** Opening DATASET ENTRIES block **

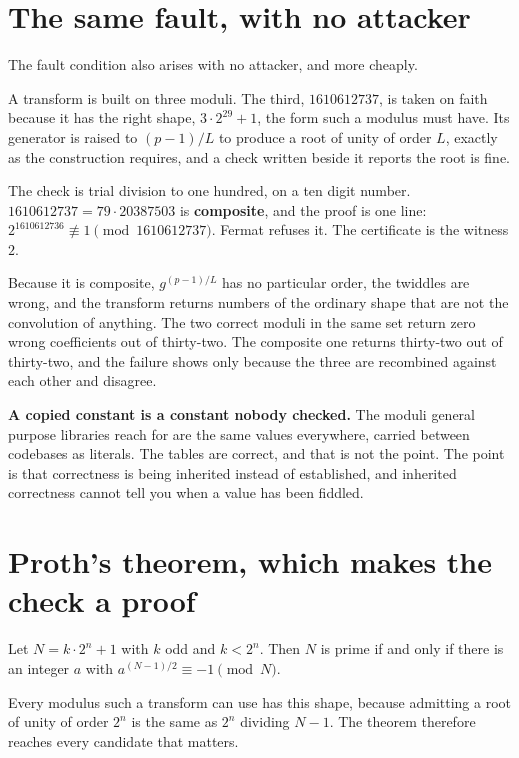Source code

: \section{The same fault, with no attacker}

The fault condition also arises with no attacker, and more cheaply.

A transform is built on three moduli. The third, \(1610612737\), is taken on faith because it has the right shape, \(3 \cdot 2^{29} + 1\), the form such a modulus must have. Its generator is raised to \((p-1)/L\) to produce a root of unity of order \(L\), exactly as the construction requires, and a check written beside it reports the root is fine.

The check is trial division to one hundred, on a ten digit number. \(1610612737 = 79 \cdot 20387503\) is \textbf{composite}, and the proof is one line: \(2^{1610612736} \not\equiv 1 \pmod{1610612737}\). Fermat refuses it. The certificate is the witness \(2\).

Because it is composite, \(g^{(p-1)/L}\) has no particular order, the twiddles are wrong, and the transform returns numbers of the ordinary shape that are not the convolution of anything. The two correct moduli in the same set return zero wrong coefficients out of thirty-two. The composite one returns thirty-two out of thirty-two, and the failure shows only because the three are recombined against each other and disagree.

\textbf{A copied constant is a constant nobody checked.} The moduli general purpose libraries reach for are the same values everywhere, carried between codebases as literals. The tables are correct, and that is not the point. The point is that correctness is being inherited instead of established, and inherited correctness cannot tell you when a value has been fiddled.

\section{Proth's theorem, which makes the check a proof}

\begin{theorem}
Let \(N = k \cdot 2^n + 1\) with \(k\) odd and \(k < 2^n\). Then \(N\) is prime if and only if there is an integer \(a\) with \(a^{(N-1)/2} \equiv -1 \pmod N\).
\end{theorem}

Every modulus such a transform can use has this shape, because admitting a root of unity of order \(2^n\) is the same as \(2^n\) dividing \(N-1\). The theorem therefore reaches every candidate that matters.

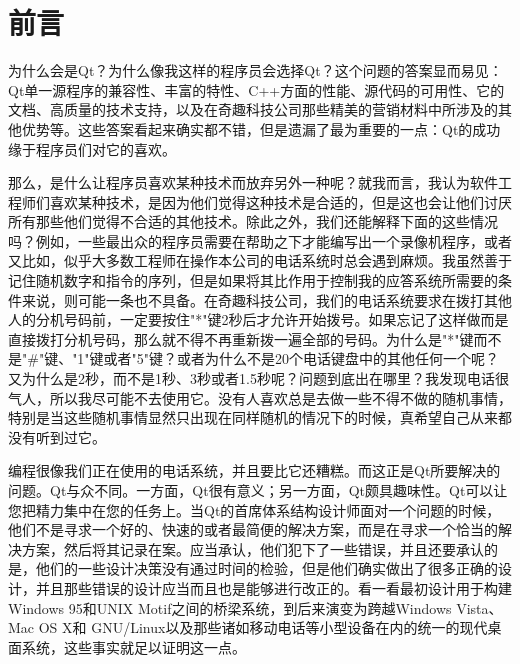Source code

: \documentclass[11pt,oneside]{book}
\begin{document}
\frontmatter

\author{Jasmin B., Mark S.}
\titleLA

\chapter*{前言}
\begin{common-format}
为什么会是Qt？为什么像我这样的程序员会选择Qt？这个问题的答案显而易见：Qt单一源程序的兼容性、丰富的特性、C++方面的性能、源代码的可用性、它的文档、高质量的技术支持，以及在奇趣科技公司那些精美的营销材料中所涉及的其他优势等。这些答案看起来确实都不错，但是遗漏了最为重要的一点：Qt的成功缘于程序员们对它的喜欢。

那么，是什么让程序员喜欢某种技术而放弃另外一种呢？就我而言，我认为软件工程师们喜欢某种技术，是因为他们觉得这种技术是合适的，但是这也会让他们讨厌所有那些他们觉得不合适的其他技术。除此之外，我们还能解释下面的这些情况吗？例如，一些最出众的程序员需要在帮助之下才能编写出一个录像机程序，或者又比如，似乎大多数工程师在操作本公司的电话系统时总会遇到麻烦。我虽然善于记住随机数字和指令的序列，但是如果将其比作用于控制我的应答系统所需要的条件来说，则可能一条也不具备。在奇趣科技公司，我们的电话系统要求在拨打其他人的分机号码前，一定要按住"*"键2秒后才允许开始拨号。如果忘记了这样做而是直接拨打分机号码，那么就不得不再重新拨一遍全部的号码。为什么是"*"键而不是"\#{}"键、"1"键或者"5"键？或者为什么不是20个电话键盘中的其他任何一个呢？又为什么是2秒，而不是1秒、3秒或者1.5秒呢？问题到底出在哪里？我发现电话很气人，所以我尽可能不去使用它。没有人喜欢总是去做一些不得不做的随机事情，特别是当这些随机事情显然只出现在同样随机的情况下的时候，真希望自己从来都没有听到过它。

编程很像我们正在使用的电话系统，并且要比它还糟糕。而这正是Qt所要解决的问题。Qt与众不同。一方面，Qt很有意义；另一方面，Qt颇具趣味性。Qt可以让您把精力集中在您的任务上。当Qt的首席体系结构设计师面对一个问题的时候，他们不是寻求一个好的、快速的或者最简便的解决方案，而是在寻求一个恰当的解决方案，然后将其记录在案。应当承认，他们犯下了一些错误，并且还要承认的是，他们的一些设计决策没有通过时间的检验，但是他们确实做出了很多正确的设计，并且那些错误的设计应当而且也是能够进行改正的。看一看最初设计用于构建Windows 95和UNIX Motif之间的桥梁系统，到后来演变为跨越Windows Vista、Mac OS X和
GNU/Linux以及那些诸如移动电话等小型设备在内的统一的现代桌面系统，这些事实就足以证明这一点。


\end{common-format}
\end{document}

** Closing DATASET ENTRIES block **

Write the records out once more, exactly as they appear, with no pictures.

→ **EXPECTED ANSWER**:
Source code

: \section{The same fault, with no attacker}

The fault condition also arises with no attacker, and more cheaply.

A transform is built on three moduli. The third, \(1610612737\), is taken on faith because it has the right shape, \(3 \cdot 2^{29} + 1\), the form such a modulus must have. Its generator is raised to \((p-1)/L\) to produce a root of unity of order \(L\), exactly as the construction requires, and a check written beside it reports the root is fine.

The check is trial division to one hundred, on a ten digit number. \(1610612737 = 79 \cdot 20387503\) is \textbf{composite}, and the proof is one line: \(2^{1610612736} \not\equiv 1 \pmod{1610612737}\). Fermat refuses it. The certificate is the witness \(2\).

Because it is composite, \(g^{(p-1)/L}\) has no particular order, the twiddles are wrong, and the transform returns numbers of the ordinary shape that are not the convolution of anything. The two correct moduli in the same set return zero wrong coefficients out of thirty-two. The composite one returns thirty-two out of thirty-two, and the failure shows only because the three are recombined against each other and disagree.

\textbf{A copied constant is a constant nobody checked.} The moduli general purpose libraries reach for are the same values everywhere, carried between codebases as literals. The tables are correct, and that is not the point. The point is that correctness is being inherited instead of established, and inherited correctness cannot tell you when a value has been fiddled.

\section{Proth's theorem, which makes the check a proof}

\begin{theorem}
Let \(N = k \cdot 2^n + 1\) with \(k\) odd and \(k < 2^n\). Then \(N\) is prime if and only if there is an integer \(a\) with \(a^{(N-1)/2} \equiv -1 \pmod N\).
\end{theorem}

Every modulus such a transform can use has this shape, because admitting a root of unity of order \(2^n\) is the same as \(2^n\) dividing \(N-1\). The theorem therefore reaches every candidate that matters.

Source code

: \documentclass[11pt,oneside]{book}
\begin{document}
\frontmatter

\author{Jasmin B., Mark S.}
\titleLA

\chapter*{前言}
\begin{common-format}
为什么会是Qt？为什么像我这样的程序员会选择Qt？这个问题的答案显而易见：Qt单一源程序的兼容性、丰富的特性、C++方面的性能、源代码的可用性、它的文档、高质量的技术支持，以及在奇趣科技公司那些精美的营销材料中所涉及的其他优势等。这些答案看起来确实都不错，但是遗漏了最为重要的一点：Qt的成功缘于程序员们对它的喜欢。

那么，是什么让程序员喜欢某种技术而放弃另外一种呢？就我而言，我认为软件工程师们喜欢某种技术，是因为他们觉得这种技术是合适的，但是这也会让他们讨厌所有那些他们觉得不合适的其他技术。除此之外，我们还能解释下面的这些情况吗？例如，一些最出众的程序员需要在帮助之下才能编写出一个录像机程序，或者又比如，似乎大多数工程师在操作本公司的电话系统时总会遇到麻烦。我虽然善于记住随机数字和指令的序列，但是如果将其比作用于控制我的应答系统所需要的条件来说，则可能一条也不具备。在奇趣科技公司，我们的电话系统要求在拨打其他人的分机号码前，一定要按住"*"键2秒后才允许开始拨号。如果忘记了这样做而是直接拨打分机号码，那么就不得不再重新拨一遍全部的号码。为什么是"*"键而不是"\#{}"键、"1"键或者"5"键？或者为什么不是20个电话键盘中的其他任何一个呢？又为什么是2秒，而不是1秒、3秒或者1.5秒呢？问题到底出在哪里？我发现电话很气人，所以我尽可能不去使用它。没有人喜欢总是去做一些不得不做的随机事情，特别是当这些随机事情显然只出现在同样随机的情况下的时候，真希望自己从来都没有听到过它。

编程很像我们正在使用的电话系统，并且要比它还糟糕。而这正是Qt所要解决的问题。Qt与众不同。一方面，Qt很有意义；另一方面，Qt颇具趣味性。Qt可以让您把精力集中在您的任务上。当Qt的首席体系结构设计师面对一个问题的时候，他们不是寻求一个好的、快速的或者最简便的解决方案，而是在寻求一个恰当的解决方案，然后将其记录在案。应当承认，他们犯下了一些错误，并且还要承认的是，他们的一些设计决策没有通过时间的检验，但是他们确实做出了很多正确的设计，并且那些错误的设计应当而且也是能够进行改正的。看一看最初设计用于构建Windows 95和UNIX Motif之间的桥梁系统，到后来演变为跨越Windows Vista、Mac OS X和
GNU/Linux以及那些诸如移动电话等小型设备在内的统一的现代桌面系统，这些事实就足以证明这一点。


\end{common-format}
\end{document}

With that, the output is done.